Best Practices for Website Copywriting, structure and positioning

People read words differently online than they do when reading printed materials. For example, instead of reading left to right and line-by-line, website users scan the page looking for phrases or keywords that catch their attention. Usually their vision moves in a form of a zig-zag, so guide them that way!

In fact, an online study by Jakob Nielson conducted some years ago but still holds true about reading behavior found that, on average, web users read just 28% of the words on a page.

Recent studies show that the attention span has reduced to 8 seconds – this is exactly how long you’ve got to catch your visitor’s attention and prevent him from closing your webpage.

So in order to create a really selling webpage that not only tells all the best about your product but also persuades a potential client to BUY we suggest the following steps:

 

Structure

What do you sell? Why does your visitor need it? What problems does it solve? What is your target buyer expecting?

Start with the content that is most important to your audience, then provide additional details. In journalism, this technique is referred to as an inverted pyramid.

Back your text information with visual images: even the simplest graphics and icons will help user remember what you told him. Search for more metaphoric ones, as we did with ValiData and the darts board. And try putting them in the staggered order (remember the zig-zag pattern?).

Keep your paragraphs short o break up the long ones into two. It helps to digest the information visually and focus on milestones – keywords and headlines. No headlines? Come up with some!

 

Directly to the point

No playing around as if you had nothing to say. You will have plenty of time and space (Gosh, those servers really do have unlimited storage space) to express and show off in your blog or social media, but the “Home” page has to be literally spitting usefulness into the visitor’s face.

Can’t explain your product/solution in three sentences? How can you expect your potential customer to understand it in 8 seconds?
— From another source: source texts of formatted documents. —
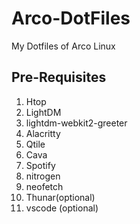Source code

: # Arco-DotFiles
My Dotfiles of Arco Linux

## Pre-Requisites
1. Htop
2. LightDM
3. lightdm-webkit2-greeter
4. Alacritty
5. Qtile
6. Cava
7. Spotify
8. nitrogen
9. neofetch
10. Thunar(optional)
11. vscode (optional)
Or understand it at all?

Some words to avoid include next generation, flexible, robust, scalable, easy to use, cutting edge, groundbreaking, best-of-breed, mission critical, innovative… those are all words that have over used by hundreds if not thousands of companies and don’t make your content any more appealing.

 

Design

User experience depends on it. Is your page interface user-friendly? Or does he get a headache trying to find a pricelist or your contact information?
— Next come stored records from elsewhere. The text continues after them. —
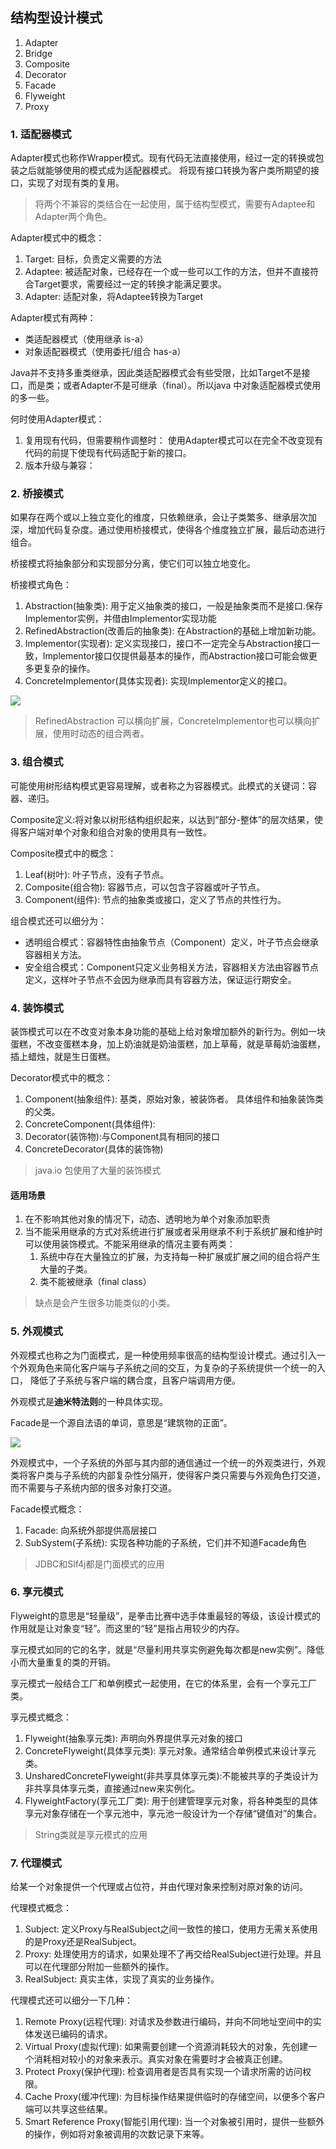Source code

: ## 结构型设计模式
1. Adapter
2. Bridge
3. Composite
4. Decorator
5. Facade
6. Flyweight
7. Proxy

### 1. 适配器模式
Adapter模式也称作Wrapper模式。现有代码无法直接使用，经过一定的转换或包装之后就能够使用的模式成为适配器模式。
将现有接口转换为客户类所期望的接口，实现了对现有类的复用。

> 将两个不兼容的类结合在一起使用，属于结构型模式，需要有Adaptee和Adapter两个角色。


Adapter模式中的概念：
1. Target: 目标，负责定义需要的方法
2. Adaptee: 被适配对象，已经存在一个或一些可以工作的方法，但并不直接符合Target要求，需要经过一定的转换才能满足要求。
3. Adapter: 适配对象，将Adaptee转换为Target

Adapter模式有两种：
* 类适配器模式（使用继承 is-a）
* 对象适配器模式（使用委托/组合 has-a）

Java并不支持多重类继承，因此类适配器模式会有些受限，比如Target不是接口，而是类；或者Adapter不是可继承（final）。所以java
中对象适配器模式使用的多一些。

何时使用Adapter模式：
1. 复用现有代码，但需要稍作调整时：
使用Adapter模式可以在完全不改变现有代码的前提下使现有代码适配于新的接口。
2. 版本升级与兼容：

### 2. 桥接模式
如果存在两个或以上独立变化的维度，只依赖继承，会让子类繁多、继承层次加深，增加代码复杂度。通过使用桥接模式，使得各个维度独立扩展，最后动态进行组合。

桥接模式将抽象部分和实现部分分离，使它们可以独立地变化。

桥接模式角色：
1. Abstraction(抽象类): 用于定义抽象类的接口，一般是抽象类而不是接口.保存Implementor实例，并借由Implementor实现功能
2. RefinedAbstraction(改善后的抽象类): 在Abstraction的基础上增加新功能。
3. Implementor(实现者): 定义实现接口，接口不一定完全与Abstraction接口一致，Implementor接口仅提供最基本的操作，而Abstraction接口可能会做更多更复杂的操作。
4. ConcreteImplementor(具体实现者): 实现Implementor定义的接口。


![](https://gitee.com/bigkun/design_pattern/raw/master/structural/bridge.png)

> RefinedAbstraction 可以横向扩展，ConcreteImplementor也可以横向扩展，使用时动态的组合两者。

### 3. 组合模式
可能使用树形结构模式更容易理解，或者称之为容器模式。此模式的关键词：容器、递归。

Composite定义:将对象以树形结构组织起来，以达到“部分-整体”的层次结果，使得客户端对单个对象和组合对象的使用具有一致性。

Composite模式中的概念：
1. Leaf(树叶):  叶子节点，没有子节点。
2. Composite(组合物): 容器节点，可以包含子容器或叶子节点。
3. Component(组件): 节点的抽象类或接口，定义了节点的共性行为。


组合模式还可以细分为：
* 透明组合模式：容器特性由抽象节点（Component）定义，叶子节点会继承容器相关方法。
* 安全组合模式：Component只定义业务相关方法，容器相关方法由容器节点定义，这样叶子节点不会因为继承而具有容器方法，保证运行期安全。

### 4. 装饰模式
装饰模式可以在不改变对象本身功能的基础上给对象增加额外的新行为。例如一块蛋糕，不改变蛋糕本身，加上奶油就是奶油蛋糕，加上草莓，就是草莓奶油蛋糕，插上蜡烛，就是生日蛋糕。

Decorator模式中的概念：
1. Component(抽象组件): 基类，原始对象，被装饰者。 具体组件和抽象装饰类的父类。
2. ConcreteComponent(具体组件): 
3. Decorator(装饰物):与Component具有相同的接口
4. ConcreteDecorator(具体的装饰物)

> java.io 包使用了大量的装饰模式

#### 适用场景
1. 在不影响其他对象的情况下，动态、透明地为单个对象添加职责
2. 当不能采用继承的方式对系统进行扩展或者采用继承不利于系统扩展和维护时可以使用装饰模式。不能采用继承的情况主要有两类：
    1. 系统中存在大量独立的扩展，为支持每一种扩展或扩展之间的组合将产生大量的子类。
    2. 类不能被继承（final class）
> 缺点是会产生很多功能类似的小类。

### 5. 外观模式
外观模式也称之为门面模式，是一种使用频率很高的结构型设计模式。通过引入一个外观角色来简化客户端与子系统之间的交互，为复杂的子系统提供一个统一的入口，
降低了子系统与客户端的耦合度，且客户端调用方便。

外观模式是**迪米特法则**的一种具体实现。

Facade是一个源自法语的单词，意思是“建筑物的正面”。

![](https://gitee.com/bigkun/design_pattern/raw/master/structural/facade.png)

外观模式中，一个子系统的外部与其内部的通信通过一个统一的外观类进行，外观类将客户类与子系统的内部复杂性分隔开，使得客户类只需要与外观角色打交道，
而不需要与子系统内部的很多对象打交道。

Facade模式概念：
1. Facade: 向系统外部提供高层接口
2. SubSystem(子系统): 实现各种功能的子系统，它们并不知道Facade角色

> JDBC和Slf4j都是门面模式的应用

### 6. 享元模式
Flyweight的意思是“轻量级”，是拳击比赛中选手体重最轻的等级，该设计模式的作用就是让对象变“轻”。而这里的“轻”是指占用较少的内存。

享元模式如同的它的名字，就是“尽量利用共享实例避免每次都是new实例”。降低小而大量重复的类的开销。

享元模式一般结合工厂和单例模式一起使用，在它的体系里，会有一个享元工厂类。

享元模式概念：
1. Flyweight(抽象享元类): 声明向外界提供享元对象的接口
2. ConcreteFlyweight(具体享元类): 享元对象。通常结合单例模式来设计享元类。
3. UnsharedConcreteFlyweight(非共享具体享元类):不能被共享的子类设计为非共享具体享元类，直接通过new来实例化。
4. FlyweightFactory(享元工厂类): 用于创建管理享元对象，将各种类型的具体享元对象存储在一个享元池中，享元池一般设计为一个存储“键值对”的集合。

> String类就是享元模式的应用

### 7. 代理模式
给某一个对象提供一个代理或占位符，并由代理对象来控制对原对象的访问。

代理模式概念：
1. Subject: 定义Proxy与RealSubject之间一致性的接口，使用方无需关系使用的是Proxy还是RealSubject。
2. Proxy: 处理使用方的请求，如果处理不了再交给RealSubject进行处理。并且可以在代理部分附加一些额外的操作。
3. RealSubject: 真实主体，实现了真实的业务操作。

代理模式还可以细分一下几种：
1. Remote Proxy(远程代理): 对请求及参数进行编码，并向不同地址空间中的实体发送已编码的请求。
2. Virtual Proxy(虚拟代理): 如果需要创建一个资源消耗较大的对象，先创建一个消耗相对较小的对象来表示。真实对象在需要时才会被真正创建。
3. Protect Proxy(保护代理): 检查调用者是否具有实现一个请求所需的访问权限。
4. Cache Proxy(缓冲代理): 为目标操作结果提供临时的存储空间，以便多个客户端可以共享这些结果。
5. Smart Reference Proxy(智能引用代理): 当一个对象被引用时，提供一些额外的操作，例如将对象被调用的次数记录下来等。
Choose the ones your audience will associate with your product. Bio products tend to use green, IT-solutions are usually blue(ish), while abstract business companies (trading or marketing) prefer black and red colour-scheme.

 

Details

First of all, orthography. Grammarly, Google, WordPress tools or simply a Microsoft Word spelling check are there to help you if you don’t have a budget for a copywriter/corrector. But these details back your credibility, don’t underestimate them.

Then, check for small layout things like if a support chat icon is concealing the Cookies policy agreement button. This is really annoying and unprofessional.

 

Technical side

Mobile version. We’re not here to say the obvious thing about getting it done, we’ll tell you how. Break your content into chunks. Then it will be a LOT easier to rearrange and adapt any layout to a new dimention scale. Make it flexible by adding images, headlines, subtitles, summaries, quotations, buttons… well, the smaller the pieces, the better.

Then, please, do not steal those precious seconds you’ve got from yourself. 8, 7, 6, 5… And all your visitor sees is a page load bar. There are plenty of tools and plug-ins that optimize your website speed.

Make sure to insert keywords in copies and metadata into your CSS. Google has managed to mitigate, penalize and in some cases even blacklist websites that implement “Black Hat” SEO tactics. Techniques like “hidden text” (white text on white background), “cloaking” (showing different content to Googlebot vs. real users) and “link spam” (buying hundreds of links from low-quality websites) all used to work, to some extent. Not so much anymore.

In order to achieve the ultimate goals of a web content strategy, the finer details need to be considered. Voice and tone strengthen brand image, while our processes build solid brand identity. Keep language clear and concise and you’ll find that users and search engines reward you for it. Wear a White Hat. Structure content correctly and wrap it in metadata and you’ll pave the way for a richer user experience. Find a way for your users to share their stories with you, and you’ve successfully reinforced a solid online content strategy foundation.